§ Exercise objective
Look below for the line holding "solutions are recommended.</span></span>" and the line holding "App Certification Kit</span></span>". Repeat those two and everything between, exactly.
===== Given records =====
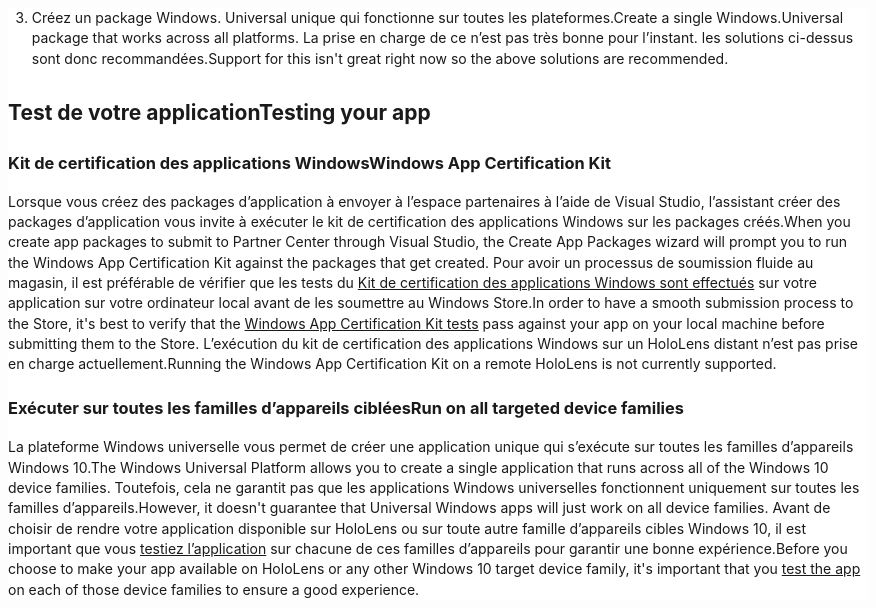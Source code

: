 3. <span data-ttu-id="bfa0c-188">Créez un package Windows. Universal unique qui fonctionne sur toutes les plateformes.</span><span class="sxs-lookup"><span data-stu-id="bfa0c-188">Create a single Windows.Universal package that works across all platforms.</span></span> <span data-ttu-id="bfa0c-189">La prise en charge de ce n’est pas très bonne pour l’instant. les solutions ci-dessus sont donc recommandées.</span><span class="sxs-lookup"><span data-stu-id="bfa0c-189">Support for this isn't great right now so the above solutions are recommended.</span></span>

## <a name="testing-your-app"></a><span data-ttu-id="bfa0c-190">Test de votre application</span><span class="sxs-lookup"><span data-stu-id="bfa0c-190">Testing your app</span></span>

### <a name="windows-app-certification-kit"></a><span data-ttu-id="bfa0c-191">Kit de certification des applications Windows</span><span class="sxs-lookup"><span data-stu-id="bfa0c-191">Windows App Certification Kit</span></span>

<span data-ttu-id="bfa0c-192">Lorsque vous créez des packages d’application à envoyer à l’espace partenaires à l’aide de Visual Studio, l’assistant créer des packages d’application vous invite à exécuter le kit de certification des applications Windows sur les packages créés.</span><span class="sxs-lookup"><span data-stu-id="bfa0c-192">When you create app packages to submit to Partner Center through Visual Studio, the Create App Packages wizard will prompt you to run the Windows App Certification Kit against the packages that get created.</span></span> <span data-ttu-id="bfa0c-193">Pour avoir un processus de soumission fluide au magasin, il est préférable de vérifier que les tests du [Kit de certification des applications Windows sont effectués](https://msdn.microsoft.com/library/windows/apps/jj657973.aspx) sur votre application sur votre ordinateur local avant de les soumettre au Windows Store.</span><span class="sxs-lookup"><span data-stu-id="bfa0c-193">In order to have a smooth submission process to the Store, it's best to verify that the [Windows App Certification Kit tests](https://msdn.microsoft.com/library/windows/apps/jj657973.aspx) pass against your app on your local machine before submitting them to the Store.</span></span> <span data-ttu-id="bfa0c-194">L’exécution du kit de certification des applications Windows sur un HoloLens distant n’est pas prise en charge actuellement.</span><span class="sxs-lookup"><span data-stu-id="bfa0c-194">Running the Windows App Certification Kit on a remote HoloLens is not currently supported.</span></span>

### <a name="run-on-all-targeted-device-families"></a><span data-ttu-id="bfa0c-195">Exécuter sur toutes les familles d’appareils ciblées</span><span class="sxs-lookup"><span data-stu-id="bfa0c-195">Run on all targeted device families</span></span>

<span data-ttu-id="bfa0c-196">La plateforme Windows universelle vous permet de créer une application unique qui s’exécute sur toutes les familles d’appareils Windows 10.</span><span class="sxs-lookup"><span data-stu-id="bfa0c-196">The Windows Universal Platform allows you to create a single application that runs across all of the Windows 10 device families.</span></span> <span data-ttu-id="bfa0c-197">Toutefois, cela ne garantit pas que les applications Windows universelles fonctionnent uniquement sur toutes les familles d’appareils.</span><span class="sxs-lookup"><span data-stu-id="bfa0c-197">However, it doesn't guarantee that Universal Windows apps will just work on all device families.</span></span> <span data-ttu-id="bfa0c-198">Avant de choisir de rendre votre application disponible sur HoloLens ou sur toute autre famille d’appareils cibles Windows 10, il est important que vous [testiez l’application](testing-your-app-on-hololens.md) sur chacune de ces familles d’appareils pour garantir une bonne expérience.</span><span class="sxs-lookup"><span data-stu-id="bfa0c-198">Before you choose to make your app available on HoloLens or any other Windows 10 target device family, it's important that you [test the app](testing-your-app-on-hololens.md) on each of those device families to ensure a good experience.</span></span>
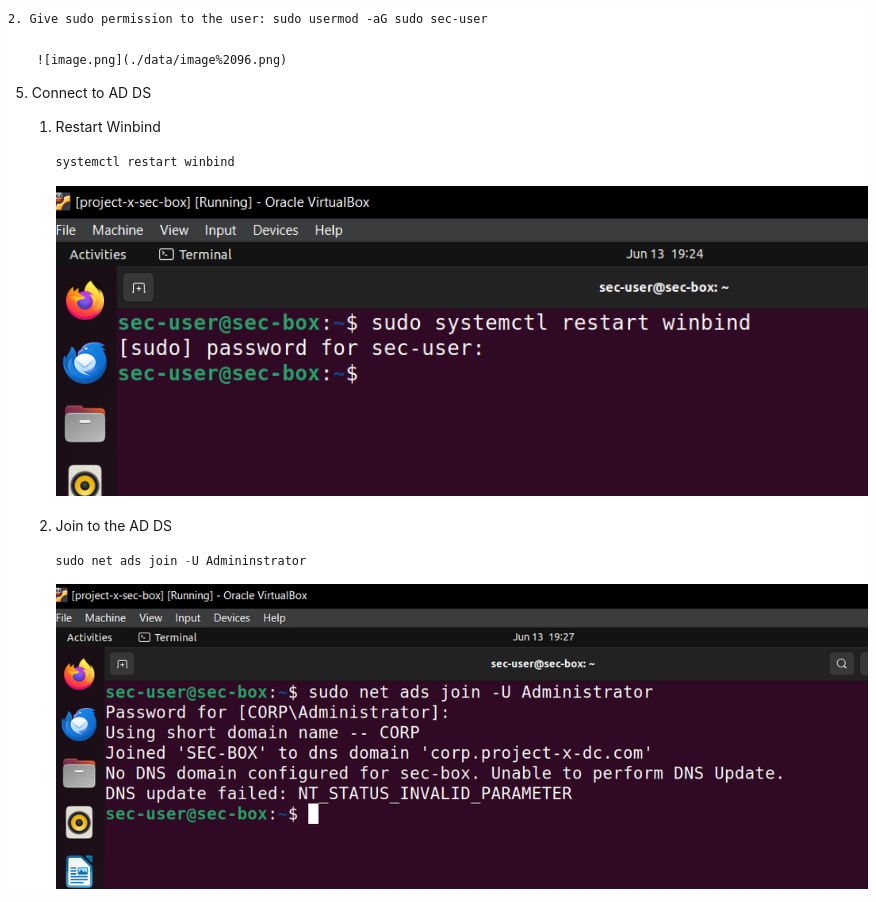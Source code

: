     2. Give sudo permission to the user: sudo usermod -aG sudo sec-user
        
        ![image.png](./data/image%2096.png)
        
    
5. Connect to AD DS
    1. Restart Winbind
        
        ```python
        systemctl restart winbind
        ```
        
        ![image.png](./data/image%2097.png)
        
    2. Join to the AD DS 
        
        ```python
        sudo net ads join -U Admininstrator
        ```
        
        ![image.png](./data/image%2098.png)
=====
§ Answer to this exercise
: 3. <span data-ttu-id="bfa0c-188">Créez un package Windows. Universal unique qui fonctionne sur toutes les plateformes.</span><span class="sxs-lookup"><span data-stu-id="bfa0c-188">Create a single Windows.Universal package that works across all platforms.</span></span> <span data-ttu-id="bfa0c-189">La prise en charge de ce n’est pas très bonne pour l’instant. les solutions ci-dessus sont donc recommandées.</span><span class="sxs-lookup"><span data-stu-id="bfa0c-189">Support for this isn't great right now so the above solutions are recommended.</span></span>

## <a name="testing-your-app"></a><span data-ttu-id="bfa0c-190">Test de votre application</span><span class="sxs-lookup"><span data-stu-id="bfa0c-190">Testing your app</span></span>

### <a name="windows-app-certification-kit"></a><span data-ttu-id="bfa0c-191">Kit de certification des applications Windows</span><span class="sxs-lookup"><span data-stu-id="bfa0c-191">Windows App Certification Kit</span></span>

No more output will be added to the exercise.